Data for processing:
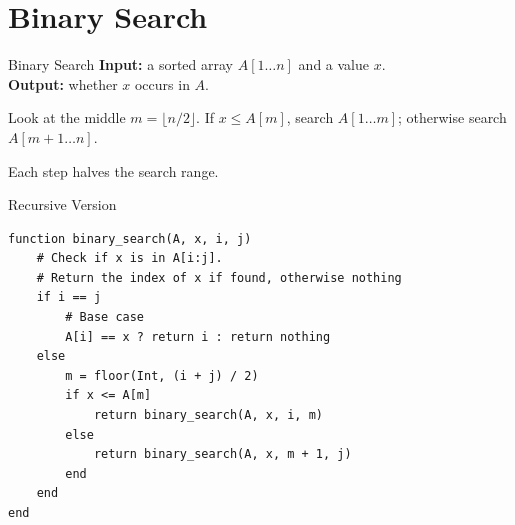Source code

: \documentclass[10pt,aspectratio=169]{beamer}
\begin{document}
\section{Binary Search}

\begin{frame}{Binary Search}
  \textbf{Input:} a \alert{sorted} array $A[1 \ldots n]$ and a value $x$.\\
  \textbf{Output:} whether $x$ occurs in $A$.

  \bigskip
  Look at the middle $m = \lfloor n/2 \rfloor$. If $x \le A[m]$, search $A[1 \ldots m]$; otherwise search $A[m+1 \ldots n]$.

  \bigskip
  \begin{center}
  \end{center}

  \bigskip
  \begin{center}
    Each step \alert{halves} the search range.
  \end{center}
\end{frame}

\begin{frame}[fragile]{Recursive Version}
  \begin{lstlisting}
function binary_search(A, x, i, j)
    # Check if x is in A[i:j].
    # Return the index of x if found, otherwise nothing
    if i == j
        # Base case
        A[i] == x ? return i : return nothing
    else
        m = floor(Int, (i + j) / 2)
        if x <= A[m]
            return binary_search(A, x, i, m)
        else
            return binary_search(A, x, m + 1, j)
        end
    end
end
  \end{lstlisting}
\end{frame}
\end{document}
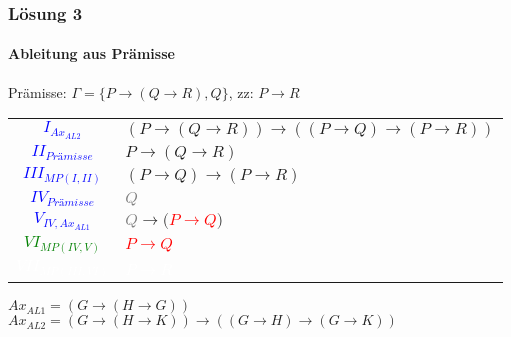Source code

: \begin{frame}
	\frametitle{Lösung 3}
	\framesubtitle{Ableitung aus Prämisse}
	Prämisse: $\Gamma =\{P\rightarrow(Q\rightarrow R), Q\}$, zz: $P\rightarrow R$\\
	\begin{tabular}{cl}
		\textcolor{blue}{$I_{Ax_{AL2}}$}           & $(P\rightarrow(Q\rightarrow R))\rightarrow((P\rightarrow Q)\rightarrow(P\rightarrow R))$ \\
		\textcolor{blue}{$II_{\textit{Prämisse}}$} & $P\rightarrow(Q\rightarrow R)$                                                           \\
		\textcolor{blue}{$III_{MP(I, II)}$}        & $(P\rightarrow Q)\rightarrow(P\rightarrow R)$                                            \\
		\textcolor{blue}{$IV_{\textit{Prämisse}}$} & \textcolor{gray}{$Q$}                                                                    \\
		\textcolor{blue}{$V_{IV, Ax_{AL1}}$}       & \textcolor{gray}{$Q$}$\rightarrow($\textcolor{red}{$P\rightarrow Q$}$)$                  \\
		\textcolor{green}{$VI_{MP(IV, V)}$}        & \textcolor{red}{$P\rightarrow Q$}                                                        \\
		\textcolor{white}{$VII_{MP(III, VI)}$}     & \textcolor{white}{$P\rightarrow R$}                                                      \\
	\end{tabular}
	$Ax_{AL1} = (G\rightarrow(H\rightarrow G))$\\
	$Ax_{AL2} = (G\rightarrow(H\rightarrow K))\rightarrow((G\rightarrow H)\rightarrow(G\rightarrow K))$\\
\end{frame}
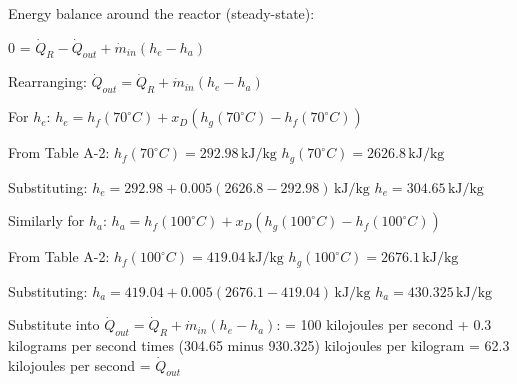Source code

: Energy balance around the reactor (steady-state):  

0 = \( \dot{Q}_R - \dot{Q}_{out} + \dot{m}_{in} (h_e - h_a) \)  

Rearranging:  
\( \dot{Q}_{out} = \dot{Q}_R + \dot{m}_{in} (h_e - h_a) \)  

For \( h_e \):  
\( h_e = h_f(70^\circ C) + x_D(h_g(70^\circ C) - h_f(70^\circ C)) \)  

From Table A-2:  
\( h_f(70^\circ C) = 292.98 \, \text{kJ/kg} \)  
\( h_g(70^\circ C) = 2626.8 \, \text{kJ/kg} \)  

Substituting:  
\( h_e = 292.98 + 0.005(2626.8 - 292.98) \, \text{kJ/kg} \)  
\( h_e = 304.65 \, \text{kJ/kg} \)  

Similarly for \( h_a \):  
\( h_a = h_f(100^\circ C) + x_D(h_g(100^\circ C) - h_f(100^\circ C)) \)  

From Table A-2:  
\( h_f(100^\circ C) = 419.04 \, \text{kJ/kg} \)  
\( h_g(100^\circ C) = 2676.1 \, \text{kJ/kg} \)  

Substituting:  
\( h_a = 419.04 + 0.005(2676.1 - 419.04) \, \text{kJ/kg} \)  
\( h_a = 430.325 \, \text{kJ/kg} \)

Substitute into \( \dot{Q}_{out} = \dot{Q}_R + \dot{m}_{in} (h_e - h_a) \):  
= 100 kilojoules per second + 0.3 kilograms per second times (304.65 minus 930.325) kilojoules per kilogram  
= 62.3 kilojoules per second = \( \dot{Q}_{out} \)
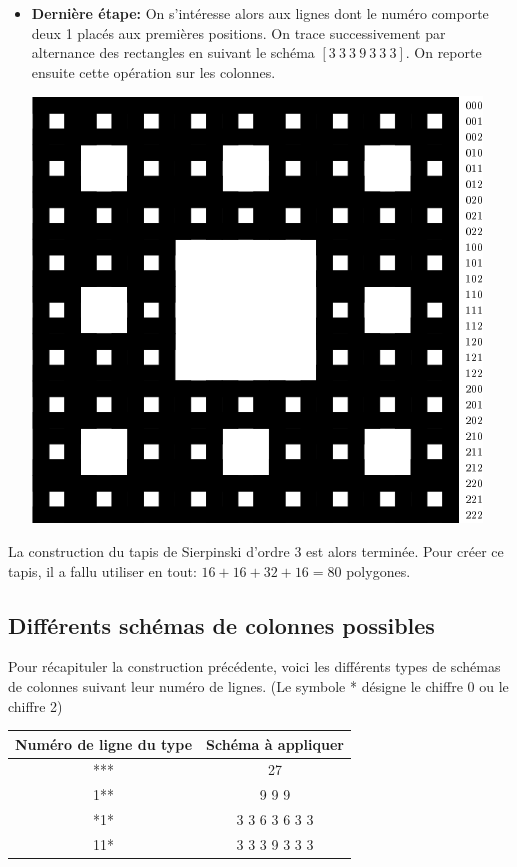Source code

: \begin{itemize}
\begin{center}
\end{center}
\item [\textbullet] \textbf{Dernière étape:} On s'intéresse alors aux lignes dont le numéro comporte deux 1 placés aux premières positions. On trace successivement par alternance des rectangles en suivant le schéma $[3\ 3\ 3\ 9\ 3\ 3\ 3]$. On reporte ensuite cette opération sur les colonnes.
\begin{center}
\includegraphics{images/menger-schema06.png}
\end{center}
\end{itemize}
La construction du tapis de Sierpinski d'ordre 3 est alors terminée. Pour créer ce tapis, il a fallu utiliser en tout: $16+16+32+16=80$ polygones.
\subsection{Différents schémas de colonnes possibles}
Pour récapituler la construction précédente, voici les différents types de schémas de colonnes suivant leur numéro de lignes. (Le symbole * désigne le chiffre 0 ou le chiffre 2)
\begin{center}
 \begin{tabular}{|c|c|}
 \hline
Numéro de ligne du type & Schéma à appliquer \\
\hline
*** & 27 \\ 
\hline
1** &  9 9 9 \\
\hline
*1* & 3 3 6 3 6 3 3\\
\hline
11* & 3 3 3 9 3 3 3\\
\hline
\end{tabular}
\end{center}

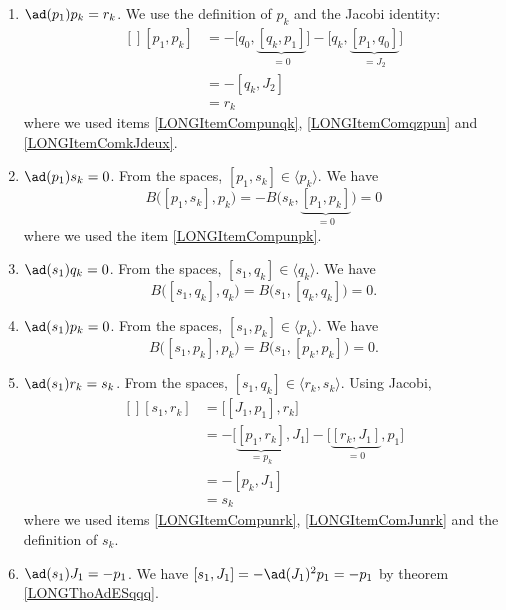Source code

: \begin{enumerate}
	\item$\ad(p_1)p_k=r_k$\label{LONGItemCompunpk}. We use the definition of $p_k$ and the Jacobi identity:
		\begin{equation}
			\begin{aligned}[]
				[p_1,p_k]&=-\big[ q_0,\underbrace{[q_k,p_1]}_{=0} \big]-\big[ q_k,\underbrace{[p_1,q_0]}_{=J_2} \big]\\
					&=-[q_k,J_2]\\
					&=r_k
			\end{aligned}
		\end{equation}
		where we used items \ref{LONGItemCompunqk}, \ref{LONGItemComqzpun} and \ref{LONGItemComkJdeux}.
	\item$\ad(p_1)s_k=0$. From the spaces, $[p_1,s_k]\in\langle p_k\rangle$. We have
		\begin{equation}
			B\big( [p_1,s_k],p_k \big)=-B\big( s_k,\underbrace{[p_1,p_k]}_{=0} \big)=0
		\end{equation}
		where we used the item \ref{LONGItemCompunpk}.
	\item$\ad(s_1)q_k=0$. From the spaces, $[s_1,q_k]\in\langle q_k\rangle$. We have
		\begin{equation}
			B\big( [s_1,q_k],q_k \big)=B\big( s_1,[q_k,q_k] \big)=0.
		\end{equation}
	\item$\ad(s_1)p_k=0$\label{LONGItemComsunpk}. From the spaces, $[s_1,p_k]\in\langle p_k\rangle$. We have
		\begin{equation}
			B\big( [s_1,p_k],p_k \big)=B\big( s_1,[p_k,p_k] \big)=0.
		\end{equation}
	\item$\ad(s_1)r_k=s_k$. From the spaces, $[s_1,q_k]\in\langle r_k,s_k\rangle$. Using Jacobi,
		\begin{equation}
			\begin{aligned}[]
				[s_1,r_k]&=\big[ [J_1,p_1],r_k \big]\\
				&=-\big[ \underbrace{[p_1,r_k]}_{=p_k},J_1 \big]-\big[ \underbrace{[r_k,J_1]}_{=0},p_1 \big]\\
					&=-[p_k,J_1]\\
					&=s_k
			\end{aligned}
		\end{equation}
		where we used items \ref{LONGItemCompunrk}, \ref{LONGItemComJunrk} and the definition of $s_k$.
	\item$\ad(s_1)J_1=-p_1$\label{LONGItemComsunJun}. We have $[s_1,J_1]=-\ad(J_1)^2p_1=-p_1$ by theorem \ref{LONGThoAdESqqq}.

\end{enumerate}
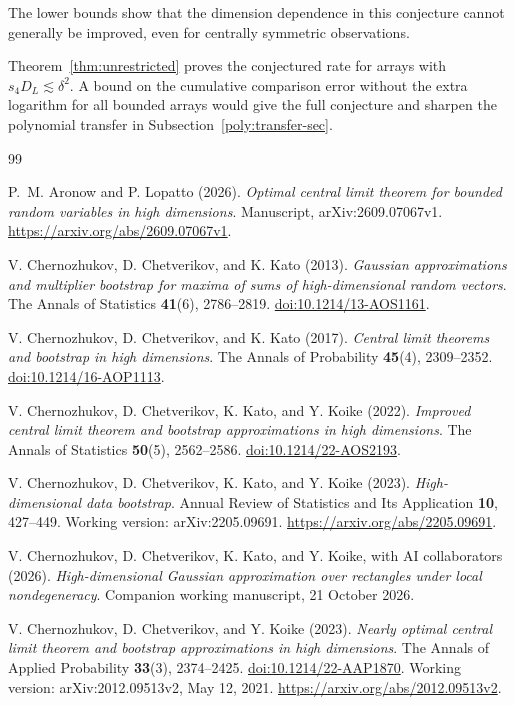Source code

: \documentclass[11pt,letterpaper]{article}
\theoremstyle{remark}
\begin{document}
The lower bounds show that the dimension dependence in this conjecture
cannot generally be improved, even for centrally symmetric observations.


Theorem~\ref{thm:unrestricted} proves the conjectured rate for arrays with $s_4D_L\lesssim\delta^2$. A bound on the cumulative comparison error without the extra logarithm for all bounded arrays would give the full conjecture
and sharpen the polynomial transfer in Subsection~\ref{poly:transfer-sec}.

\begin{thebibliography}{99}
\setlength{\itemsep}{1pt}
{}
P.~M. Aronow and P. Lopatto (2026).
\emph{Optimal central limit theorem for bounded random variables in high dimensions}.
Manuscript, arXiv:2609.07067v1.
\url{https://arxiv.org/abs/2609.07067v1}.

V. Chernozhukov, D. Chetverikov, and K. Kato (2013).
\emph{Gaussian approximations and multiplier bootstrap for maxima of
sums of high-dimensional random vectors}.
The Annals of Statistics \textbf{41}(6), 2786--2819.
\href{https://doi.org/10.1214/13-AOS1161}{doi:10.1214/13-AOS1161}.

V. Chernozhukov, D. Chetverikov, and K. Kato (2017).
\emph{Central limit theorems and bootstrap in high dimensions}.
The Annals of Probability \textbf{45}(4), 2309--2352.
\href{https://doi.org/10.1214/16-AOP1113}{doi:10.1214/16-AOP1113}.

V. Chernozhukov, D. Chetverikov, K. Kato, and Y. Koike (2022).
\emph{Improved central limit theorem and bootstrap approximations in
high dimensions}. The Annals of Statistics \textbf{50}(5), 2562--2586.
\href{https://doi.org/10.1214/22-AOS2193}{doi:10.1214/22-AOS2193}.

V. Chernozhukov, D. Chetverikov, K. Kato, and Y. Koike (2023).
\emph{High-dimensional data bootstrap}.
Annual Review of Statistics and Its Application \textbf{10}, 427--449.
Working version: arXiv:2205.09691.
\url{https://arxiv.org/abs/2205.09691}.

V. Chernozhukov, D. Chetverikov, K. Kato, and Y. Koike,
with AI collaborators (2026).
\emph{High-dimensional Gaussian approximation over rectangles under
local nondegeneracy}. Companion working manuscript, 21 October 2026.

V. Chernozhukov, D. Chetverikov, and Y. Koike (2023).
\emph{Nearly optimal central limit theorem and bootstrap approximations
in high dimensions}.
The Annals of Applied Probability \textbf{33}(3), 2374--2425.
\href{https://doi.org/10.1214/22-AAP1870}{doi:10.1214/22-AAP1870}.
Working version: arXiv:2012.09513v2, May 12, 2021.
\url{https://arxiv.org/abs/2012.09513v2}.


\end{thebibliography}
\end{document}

Work order:
Copy every line from the records that holds the string "with".

Reply:
Theorem~\ref{thm:unrestricted} proves the conjectured rate for arrays with $s_4D_L\lesssim\delta^2$. A bound on the cumulative comparison error without the extra logarithm for all bounded arrays would give the full conjecture
with AI collaborators (2026).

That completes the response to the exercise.